Next, drape the smoked salmon over the avocado. Then carefully place a poached egg on top. Spoon a generous pour of hollandaise over everything — don’t be shy here.
Finish with fresh dill and a scatter of capers. Add sliced heirloom tomatoes on the side for color and freshness. Serve immediately — this dish waits for no one.
If your hollandaise has thickened up too much while you were poaching, just whisk in a tablespoon of hot water. It’ll loosen right back up.

Expert Tips, Variations, and Troubleshooting
Tips for Perfect Results
Use the freshest eggs you can find for poaching. Fresh eggs have tighter whites that hold together much better in the water. Older eggs tend to spread out and get wispy.
Don’t rush the hollandaise. The slow butter pour is not optional — add it too fast and the sauce will break and look curdled. Low and slow is the whole game here.

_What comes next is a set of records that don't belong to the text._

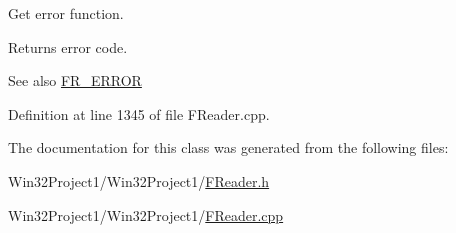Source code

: Get error function. 

\begin{DoxyReturn}{Returns}
error code. 
\end{DoxyReturn}
\begin{DoxySeeAlso}{See also}
\hyperlink{_file_structs_8h_ae183556f32e14e06d49b270ca950d90a}{F\+R\+\_\+\+E\+R\+R\+OR} 
\end{DoxySeeAlso}


Definition at line 1345 of file F\+Reader.\+cpp.



The documentation for this class was generated from the following files\+:\begin{DoxyCompactItemize}
\item 
Win32\+Project1/\+Win32\+Project1/\hyperlink{_f_reader_8h}{F\+Reader.\+h}\item 
Win32\+Project1/\+Win32\+Project1/\hyperlink{_f_reader_8cpp}{F\+Reader.\+cpp}\end{DoxyCompactItemize}
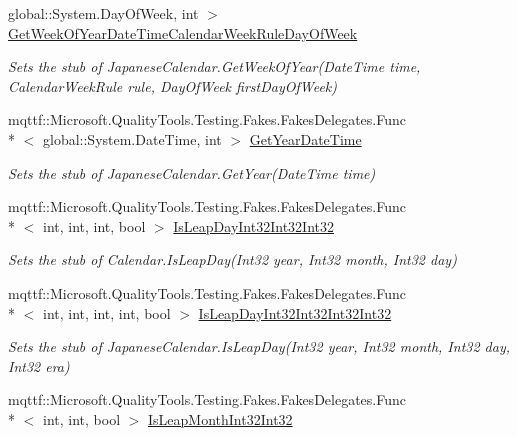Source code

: \begin{DoxyCompactItemize}
global\-::\-System.\-Day\-Of\-Week, int $>$ \hyperlink{class_system_1_1_globalization_1_1_fakes_1_1_stub_japanese_calendar_a63f6e0121d4b1bb17a61fcbc84b6b928}{Get\-Week\-Of\-Year\-Date\-Time\-Calendar\-Week\-Rule\-Day\-Of\-Week}
\begin{DoxyCompactList}\small\item\em Sets the stub of Japanese\-Calendar.\-Get\-Week\-Of\-Year(\-Date\-Time time, Calendar\-Week\-Rule rule, Day\-Of\-Week first\-Day\-Of\-Week)\end{DoxyCompactList}\item 
mqttf\-::\-Microsoft.\-Quality\-Tools.\-Testing.\-Fakes.\-Fakes\-Delegates.\-Func\\*
$<$ global\-::\-System.\-Date\-Time, int $>$ \hyperlink{class_system_1_1_globalization_1_1_fakes_1_1_stub_japanese_calendar_a456806fcd5e0d934b79d5e83b7d19deb}{Get\-Year\-Date\-Time}
\begin{DoxyCompactList}\small\item\em Sets the stub of Japanese\-Calendar.\-Get\-Year(\-Date\-Time time)\end{DoxyCompactList}\item 
mqttf\-::\-Microsoft.\-Quality\-Tools.\-Testing.\-Fakes.\-Fakes\-Delegates.\-Func\\*
$<$ int, int, int, bool $>$ \hyperlink{class_system_1_1_globalization_1_1_fakes_1_1_stub_japanese_calendar_abdd5e9494a52dd9976411e0ba3555c73}{Is\-Leap\-Day\-Int32\-Int32\-Int32}
\begin{DoxyCompactList}\small\item\em Sets the stub of Calendar.\-Is\-Leap\-Day(\-Int32 year, Int32 month, Int32 day)\end{DoxyCompactList}\item 
mqttf\-::\-Microsoft.\-Quality\-Tools.\-Testing.\-Fakes.\-Fakes\-Delegates.\-Func\\*
$<$ int, int, int, int, bool $>$ \hyperlink{class_system_1_1_globalization_1_1_fakes_1_1_stub_japanese_calendar_a888ce1efbdca23c53fd5fa60f9382a2c}{Is\-Leap\-Day\-Int32\-Int32\-Int32\-Int32}
\begin{DoxyCompactList}\small\item\em Sets the stub of Japanese\-Calendar.\-Is\-Leap\-Day(\-Int32 year, Int32 month, Int32 day, Int32 era)\end{DoxyCompactList}\item 
mqttf\-::\-Microsoft.\-Quality\-Tools.\-Testing.\-Fakes.\-Fakes\-Delegates.\-Func\\*
$<$ int, int, bool $>$ \hyperlink{class_system_1_1_globalization_1_1_fakes_1_1_stub_japanese_calendar_afbcf74ee6431e073de34449b118b2b35}{Is\-Leap\-Month\-Int32\-Int32}

\end{DoxyCompactItemize}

Assemble everything right before eating. Eggs benedict is one of those dishes that has a very short window of perfection. Have your components ready, then assemble to order.
Fun Variations to Try
Want to switch up your smoked salmon eggs benedict? Try adding a thin layer of cream cheese on the toasted muffin before the avocado. It adds another creamy dimension and pairs beautifully with the salmon.

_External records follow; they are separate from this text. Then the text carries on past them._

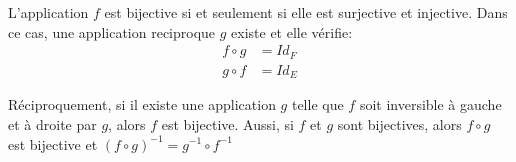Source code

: \section*{}
L'application \(f\) est bijective si et seulement si elle est surjective et injective.  
Dans ce cas, une application reciproque \(g\) existe et elle vérifie:
\begin{align*}
   f \circ g &= Id_F \\
   g \circ f &= Id_E
\end{align*}

Réciproquement, si il existe une application \(g\) telle que \(f\) soit inversible à gauche et à droite par \(g\), alors \(f\) est bijective.\+
Aussi, si \(f\) et \(g\) sont bijectives, alors \(f \circ g\) est bijective et \((f \circ g)^{-1} = g^{-1} \circ f^{-1}\)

You can also swap the English muffin for a thick slice of toasted sourdough or rye bread for a more rustic, deli-style feel. And if you love spice, a few thin slices of jalapeño tucked in with the smoked salmon is a game-changer.
For a lighter hollandaise, the immersion blender method from Serious Eats is a reliable shortcut that still delivers on flavor.
Troubleshooting Common Issues
Hollandaise broke? Whisk in a teaspoon of cold water, one drop at a time, while whisking vigorously. Often brings it right back together.
Egg whites spreading everywhere? Make sure your water is at a gentle simmer, not a boil. Use the swirl method and always crack into a ramekin first.
Muffins getting soggy? Make sure they’re properly toasted with real color on them. A pale muffin won’t stand up to all that sauce.
Storage and Reheating
Honestly, this dish is best eaten right away. But life happens, and sometimes you have leftovers. Here’s how to handle each component separately for the best results.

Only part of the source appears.